▶ [Problem to work on]
Work out how many lines of the data contain "repairs" and reply with that number alone.

Data excerpts:
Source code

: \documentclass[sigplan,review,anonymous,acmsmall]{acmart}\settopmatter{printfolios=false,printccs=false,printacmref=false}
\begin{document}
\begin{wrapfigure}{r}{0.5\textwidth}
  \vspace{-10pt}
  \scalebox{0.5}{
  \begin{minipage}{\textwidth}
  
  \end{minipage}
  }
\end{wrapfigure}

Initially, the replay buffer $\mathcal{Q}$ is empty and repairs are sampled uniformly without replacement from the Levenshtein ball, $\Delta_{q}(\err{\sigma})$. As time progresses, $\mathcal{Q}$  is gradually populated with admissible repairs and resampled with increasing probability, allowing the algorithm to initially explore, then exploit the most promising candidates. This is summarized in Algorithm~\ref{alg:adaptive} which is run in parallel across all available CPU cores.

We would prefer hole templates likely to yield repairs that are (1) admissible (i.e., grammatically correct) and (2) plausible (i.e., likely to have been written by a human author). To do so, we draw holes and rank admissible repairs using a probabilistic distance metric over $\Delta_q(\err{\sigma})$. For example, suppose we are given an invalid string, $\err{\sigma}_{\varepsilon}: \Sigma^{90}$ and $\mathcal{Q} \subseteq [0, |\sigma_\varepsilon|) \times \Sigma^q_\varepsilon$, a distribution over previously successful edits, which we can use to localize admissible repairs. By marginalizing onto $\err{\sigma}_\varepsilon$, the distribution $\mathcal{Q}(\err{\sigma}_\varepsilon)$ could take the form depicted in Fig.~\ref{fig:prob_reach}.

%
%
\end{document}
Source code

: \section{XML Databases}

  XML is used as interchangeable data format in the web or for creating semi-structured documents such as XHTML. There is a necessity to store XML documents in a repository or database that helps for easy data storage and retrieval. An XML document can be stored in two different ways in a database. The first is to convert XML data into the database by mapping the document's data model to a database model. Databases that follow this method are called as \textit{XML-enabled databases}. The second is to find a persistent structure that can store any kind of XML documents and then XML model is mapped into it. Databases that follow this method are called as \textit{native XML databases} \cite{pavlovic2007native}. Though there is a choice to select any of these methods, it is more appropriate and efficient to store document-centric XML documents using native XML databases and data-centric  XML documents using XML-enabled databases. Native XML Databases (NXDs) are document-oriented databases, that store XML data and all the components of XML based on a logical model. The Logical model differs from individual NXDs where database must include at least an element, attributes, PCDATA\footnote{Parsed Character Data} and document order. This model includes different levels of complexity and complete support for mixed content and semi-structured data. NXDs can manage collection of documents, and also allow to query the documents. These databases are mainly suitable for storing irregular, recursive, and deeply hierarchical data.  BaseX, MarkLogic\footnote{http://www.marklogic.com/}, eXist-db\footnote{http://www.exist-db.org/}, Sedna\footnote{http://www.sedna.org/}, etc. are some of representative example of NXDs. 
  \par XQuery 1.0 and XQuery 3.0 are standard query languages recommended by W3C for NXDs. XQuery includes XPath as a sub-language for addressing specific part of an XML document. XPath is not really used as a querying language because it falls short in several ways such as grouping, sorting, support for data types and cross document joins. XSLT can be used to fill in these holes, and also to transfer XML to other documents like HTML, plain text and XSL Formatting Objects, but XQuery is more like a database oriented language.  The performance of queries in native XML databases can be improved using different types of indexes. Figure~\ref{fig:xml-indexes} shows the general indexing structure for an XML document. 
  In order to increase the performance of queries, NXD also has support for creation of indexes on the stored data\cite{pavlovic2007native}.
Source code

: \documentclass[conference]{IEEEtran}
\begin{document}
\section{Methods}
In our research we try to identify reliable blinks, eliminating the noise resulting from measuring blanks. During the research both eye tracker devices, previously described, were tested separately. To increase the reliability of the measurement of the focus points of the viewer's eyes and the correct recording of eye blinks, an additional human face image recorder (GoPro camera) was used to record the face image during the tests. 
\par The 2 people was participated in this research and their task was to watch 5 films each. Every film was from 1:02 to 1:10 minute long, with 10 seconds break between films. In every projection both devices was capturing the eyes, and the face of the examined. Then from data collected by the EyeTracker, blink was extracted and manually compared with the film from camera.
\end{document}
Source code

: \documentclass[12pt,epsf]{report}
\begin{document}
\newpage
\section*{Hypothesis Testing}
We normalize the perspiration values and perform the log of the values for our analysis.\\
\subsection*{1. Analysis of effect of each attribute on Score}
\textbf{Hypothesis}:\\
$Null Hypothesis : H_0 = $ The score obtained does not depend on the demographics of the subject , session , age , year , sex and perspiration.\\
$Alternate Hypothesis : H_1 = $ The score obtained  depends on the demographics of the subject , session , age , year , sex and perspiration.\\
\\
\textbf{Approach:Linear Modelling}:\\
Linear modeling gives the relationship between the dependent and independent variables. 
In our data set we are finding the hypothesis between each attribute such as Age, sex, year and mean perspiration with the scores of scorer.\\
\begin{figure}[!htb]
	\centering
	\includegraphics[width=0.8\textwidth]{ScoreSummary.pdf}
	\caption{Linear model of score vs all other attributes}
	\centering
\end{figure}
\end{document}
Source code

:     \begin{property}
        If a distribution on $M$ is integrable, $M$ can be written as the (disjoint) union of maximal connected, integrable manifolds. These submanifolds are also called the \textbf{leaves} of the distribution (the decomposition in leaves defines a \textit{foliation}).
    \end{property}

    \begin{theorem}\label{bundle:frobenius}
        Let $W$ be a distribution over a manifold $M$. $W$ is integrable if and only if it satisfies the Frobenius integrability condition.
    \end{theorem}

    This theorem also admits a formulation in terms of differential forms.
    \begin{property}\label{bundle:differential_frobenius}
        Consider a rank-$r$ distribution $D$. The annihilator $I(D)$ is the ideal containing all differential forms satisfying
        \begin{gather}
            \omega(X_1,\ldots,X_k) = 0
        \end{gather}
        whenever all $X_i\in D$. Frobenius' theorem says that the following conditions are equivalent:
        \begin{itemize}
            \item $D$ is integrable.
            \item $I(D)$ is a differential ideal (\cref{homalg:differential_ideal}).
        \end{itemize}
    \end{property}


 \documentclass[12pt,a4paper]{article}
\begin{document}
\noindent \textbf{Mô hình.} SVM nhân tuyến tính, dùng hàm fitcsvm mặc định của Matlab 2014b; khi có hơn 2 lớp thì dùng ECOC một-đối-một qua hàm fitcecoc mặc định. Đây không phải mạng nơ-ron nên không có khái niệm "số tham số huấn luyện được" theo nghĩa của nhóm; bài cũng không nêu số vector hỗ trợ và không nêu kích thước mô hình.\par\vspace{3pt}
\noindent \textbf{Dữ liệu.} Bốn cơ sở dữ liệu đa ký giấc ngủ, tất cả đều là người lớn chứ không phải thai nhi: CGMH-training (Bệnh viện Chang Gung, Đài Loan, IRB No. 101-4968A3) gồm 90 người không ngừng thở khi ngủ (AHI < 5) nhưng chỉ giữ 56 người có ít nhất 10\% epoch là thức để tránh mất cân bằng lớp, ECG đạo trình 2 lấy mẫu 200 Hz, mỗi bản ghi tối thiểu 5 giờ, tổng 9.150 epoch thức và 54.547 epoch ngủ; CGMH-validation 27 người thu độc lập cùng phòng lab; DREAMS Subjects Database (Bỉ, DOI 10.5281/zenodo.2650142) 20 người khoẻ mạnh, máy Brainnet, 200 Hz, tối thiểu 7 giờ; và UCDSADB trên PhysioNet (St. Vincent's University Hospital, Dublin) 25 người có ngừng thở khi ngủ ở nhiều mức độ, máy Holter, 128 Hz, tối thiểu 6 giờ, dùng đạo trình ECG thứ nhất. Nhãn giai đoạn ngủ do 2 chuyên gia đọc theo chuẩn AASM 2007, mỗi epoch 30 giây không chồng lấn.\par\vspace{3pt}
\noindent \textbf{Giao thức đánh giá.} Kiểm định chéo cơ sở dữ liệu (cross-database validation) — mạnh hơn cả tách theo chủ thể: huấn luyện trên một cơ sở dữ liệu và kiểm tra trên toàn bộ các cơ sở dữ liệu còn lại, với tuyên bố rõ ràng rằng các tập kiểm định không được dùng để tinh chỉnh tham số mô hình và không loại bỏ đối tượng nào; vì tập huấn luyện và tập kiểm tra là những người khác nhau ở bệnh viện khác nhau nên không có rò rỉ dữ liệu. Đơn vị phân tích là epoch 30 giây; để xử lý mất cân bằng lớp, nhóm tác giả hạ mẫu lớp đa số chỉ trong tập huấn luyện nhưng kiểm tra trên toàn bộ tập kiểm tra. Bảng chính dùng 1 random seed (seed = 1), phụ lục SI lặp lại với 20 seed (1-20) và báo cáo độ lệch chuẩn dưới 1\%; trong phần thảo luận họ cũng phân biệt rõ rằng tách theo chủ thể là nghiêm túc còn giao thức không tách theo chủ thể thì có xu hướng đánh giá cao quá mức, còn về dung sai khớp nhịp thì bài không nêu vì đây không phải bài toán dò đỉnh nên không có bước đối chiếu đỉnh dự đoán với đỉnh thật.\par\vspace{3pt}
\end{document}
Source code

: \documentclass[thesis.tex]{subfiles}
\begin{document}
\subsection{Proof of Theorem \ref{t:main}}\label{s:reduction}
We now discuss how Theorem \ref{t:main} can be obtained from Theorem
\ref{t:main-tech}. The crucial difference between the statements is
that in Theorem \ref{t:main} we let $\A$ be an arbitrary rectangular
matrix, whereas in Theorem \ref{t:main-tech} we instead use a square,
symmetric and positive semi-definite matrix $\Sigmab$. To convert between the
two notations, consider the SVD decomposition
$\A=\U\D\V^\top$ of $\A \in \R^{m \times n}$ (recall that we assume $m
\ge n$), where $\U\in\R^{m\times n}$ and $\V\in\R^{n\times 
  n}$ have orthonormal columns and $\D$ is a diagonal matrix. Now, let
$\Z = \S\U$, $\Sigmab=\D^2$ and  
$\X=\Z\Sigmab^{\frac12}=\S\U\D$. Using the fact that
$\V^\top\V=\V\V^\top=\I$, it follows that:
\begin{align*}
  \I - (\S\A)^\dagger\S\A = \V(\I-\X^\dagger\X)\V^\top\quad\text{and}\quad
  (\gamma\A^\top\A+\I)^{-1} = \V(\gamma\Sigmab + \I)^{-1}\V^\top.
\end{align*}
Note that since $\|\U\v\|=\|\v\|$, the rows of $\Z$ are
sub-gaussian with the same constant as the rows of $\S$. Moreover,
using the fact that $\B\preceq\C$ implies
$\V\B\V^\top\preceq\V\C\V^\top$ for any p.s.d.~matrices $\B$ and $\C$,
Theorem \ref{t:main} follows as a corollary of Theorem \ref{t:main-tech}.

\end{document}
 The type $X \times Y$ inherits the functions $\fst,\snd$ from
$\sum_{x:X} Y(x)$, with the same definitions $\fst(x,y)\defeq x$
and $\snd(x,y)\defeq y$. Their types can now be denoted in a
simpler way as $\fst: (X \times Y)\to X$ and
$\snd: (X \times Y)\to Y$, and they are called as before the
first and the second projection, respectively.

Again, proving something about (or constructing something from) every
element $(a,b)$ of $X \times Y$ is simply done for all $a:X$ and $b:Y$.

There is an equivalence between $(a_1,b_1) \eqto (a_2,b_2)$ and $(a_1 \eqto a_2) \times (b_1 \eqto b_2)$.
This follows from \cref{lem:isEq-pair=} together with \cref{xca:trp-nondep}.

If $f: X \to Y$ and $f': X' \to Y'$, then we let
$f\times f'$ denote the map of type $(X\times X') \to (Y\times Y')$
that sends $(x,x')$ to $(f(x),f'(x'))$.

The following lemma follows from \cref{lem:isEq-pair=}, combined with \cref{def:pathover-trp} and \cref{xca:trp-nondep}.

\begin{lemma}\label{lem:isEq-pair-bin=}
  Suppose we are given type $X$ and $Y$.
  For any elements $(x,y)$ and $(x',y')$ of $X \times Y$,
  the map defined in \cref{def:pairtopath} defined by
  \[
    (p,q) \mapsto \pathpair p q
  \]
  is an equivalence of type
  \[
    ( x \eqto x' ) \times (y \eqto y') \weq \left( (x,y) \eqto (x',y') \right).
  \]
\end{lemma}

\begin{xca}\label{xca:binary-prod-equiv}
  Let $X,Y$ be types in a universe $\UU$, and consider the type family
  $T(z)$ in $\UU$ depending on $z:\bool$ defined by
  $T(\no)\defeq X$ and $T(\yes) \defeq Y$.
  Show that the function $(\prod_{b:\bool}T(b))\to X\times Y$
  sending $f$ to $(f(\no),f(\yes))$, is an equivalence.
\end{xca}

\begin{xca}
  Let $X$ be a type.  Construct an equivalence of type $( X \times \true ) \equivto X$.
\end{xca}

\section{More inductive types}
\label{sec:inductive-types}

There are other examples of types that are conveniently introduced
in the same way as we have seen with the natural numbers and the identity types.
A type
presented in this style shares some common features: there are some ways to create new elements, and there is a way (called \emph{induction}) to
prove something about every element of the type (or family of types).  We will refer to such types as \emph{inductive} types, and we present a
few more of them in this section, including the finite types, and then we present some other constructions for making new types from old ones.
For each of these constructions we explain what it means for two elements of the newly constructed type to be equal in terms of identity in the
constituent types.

▶ [Answer to this exercise]
2